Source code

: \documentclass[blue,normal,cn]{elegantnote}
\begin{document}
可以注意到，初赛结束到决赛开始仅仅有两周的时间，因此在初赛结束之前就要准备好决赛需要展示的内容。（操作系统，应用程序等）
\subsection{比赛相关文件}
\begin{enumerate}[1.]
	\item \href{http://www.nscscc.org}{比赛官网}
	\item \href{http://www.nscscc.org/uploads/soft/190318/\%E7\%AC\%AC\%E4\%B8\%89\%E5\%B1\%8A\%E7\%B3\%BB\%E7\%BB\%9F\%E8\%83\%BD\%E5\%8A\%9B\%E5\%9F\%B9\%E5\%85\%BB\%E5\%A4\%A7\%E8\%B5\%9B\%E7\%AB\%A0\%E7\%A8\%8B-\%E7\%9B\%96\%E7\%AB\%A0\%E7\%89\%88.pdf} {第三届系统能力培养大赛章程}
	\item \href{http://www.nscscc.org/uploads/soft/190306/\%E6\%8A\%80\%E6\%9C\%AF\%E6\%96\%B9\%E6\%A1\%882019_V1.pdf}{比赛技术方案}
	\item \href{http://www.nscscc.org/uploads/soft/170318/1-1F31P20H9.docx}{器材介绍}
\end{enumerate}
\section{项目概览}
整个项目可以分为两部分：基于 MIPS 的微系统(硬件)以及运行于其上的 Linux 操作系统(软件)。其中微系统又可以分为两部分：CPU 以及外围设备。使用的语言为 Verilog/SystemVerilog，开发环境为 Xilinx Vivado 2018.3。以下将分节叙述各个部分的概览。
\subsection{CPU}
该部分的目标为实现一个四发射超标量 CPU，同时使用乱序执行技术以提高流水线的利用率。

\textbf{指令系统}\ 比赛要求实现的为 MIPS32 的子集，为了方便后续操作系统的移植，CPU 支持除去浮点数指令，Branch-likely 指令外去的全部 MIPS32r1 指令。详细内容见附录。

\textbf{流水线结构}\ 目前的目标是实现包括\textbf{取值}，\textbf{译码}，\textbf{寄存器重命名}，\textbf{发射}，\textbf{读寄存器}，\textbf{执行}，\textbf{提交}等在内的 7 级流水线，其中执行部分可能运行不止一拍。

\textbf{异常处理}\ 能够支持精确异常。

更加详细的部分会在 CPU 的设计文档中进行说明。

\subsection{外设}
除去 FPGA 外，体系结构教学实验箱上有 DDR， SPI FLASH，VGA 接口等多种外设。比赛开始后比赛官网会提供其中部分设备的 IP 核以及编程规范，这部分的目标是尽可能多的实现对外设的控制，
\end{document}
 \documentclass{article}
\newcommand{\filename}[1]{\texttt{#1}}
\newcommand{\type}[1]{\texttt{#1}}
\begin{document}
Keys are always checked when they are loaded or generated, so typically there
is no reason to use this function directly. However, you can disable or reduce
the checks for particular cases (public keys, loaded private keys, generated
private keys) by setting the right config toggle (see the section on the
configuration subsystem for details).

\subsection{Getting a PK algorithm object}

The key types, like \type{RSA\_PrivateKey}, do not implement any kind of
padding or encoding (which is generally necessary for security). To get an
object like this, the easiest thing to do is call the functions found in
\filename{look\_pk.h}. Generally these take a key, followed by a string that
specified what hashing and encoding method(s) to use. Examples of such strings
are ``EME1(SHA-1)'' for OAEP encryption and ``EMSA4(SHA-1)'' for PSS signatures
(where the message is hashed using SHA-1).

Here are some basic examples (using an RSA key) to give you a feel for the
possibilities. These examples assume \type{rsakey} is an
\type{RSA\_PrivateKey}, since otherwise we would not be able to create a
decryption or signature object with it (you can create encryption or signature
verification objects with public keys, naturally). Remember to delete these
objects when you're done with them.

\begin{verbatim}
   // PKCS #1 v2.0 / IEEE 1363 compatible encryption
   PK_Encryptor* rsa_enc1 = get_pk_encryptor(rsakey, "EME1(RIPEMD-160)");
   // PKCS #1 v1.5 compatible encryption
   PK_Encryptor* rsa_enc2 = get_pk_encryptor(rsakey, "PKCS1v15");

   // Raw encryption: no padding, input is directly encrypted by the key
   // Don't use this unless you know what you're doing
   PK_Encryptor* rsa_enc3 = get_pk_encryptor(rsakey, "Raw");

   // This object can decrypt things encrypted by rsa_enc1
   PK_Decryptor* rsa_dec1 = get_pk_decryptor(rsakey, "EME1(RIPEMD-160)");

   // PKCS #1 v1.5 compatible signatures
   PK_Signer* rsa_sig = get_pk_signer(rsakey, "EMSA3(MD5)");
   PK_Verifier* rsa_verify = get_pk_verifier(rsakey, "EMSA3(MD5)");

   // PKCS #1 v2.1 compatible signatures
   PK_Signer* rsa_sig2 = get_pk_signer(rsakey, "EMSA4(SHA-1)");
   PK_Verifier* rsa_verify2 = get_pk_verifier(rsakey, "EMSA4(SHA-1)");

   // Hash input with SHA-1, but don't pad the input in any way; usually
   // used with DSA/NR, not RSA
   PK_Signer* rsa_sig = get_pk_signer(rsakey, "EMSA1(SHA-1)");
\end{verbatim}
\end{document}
---+---
ACTION ITEM -
Write down how many lines of the data above contain the string "encrypted", and include nothing besides that number.

RESULT OF THIS EXERCISE -
2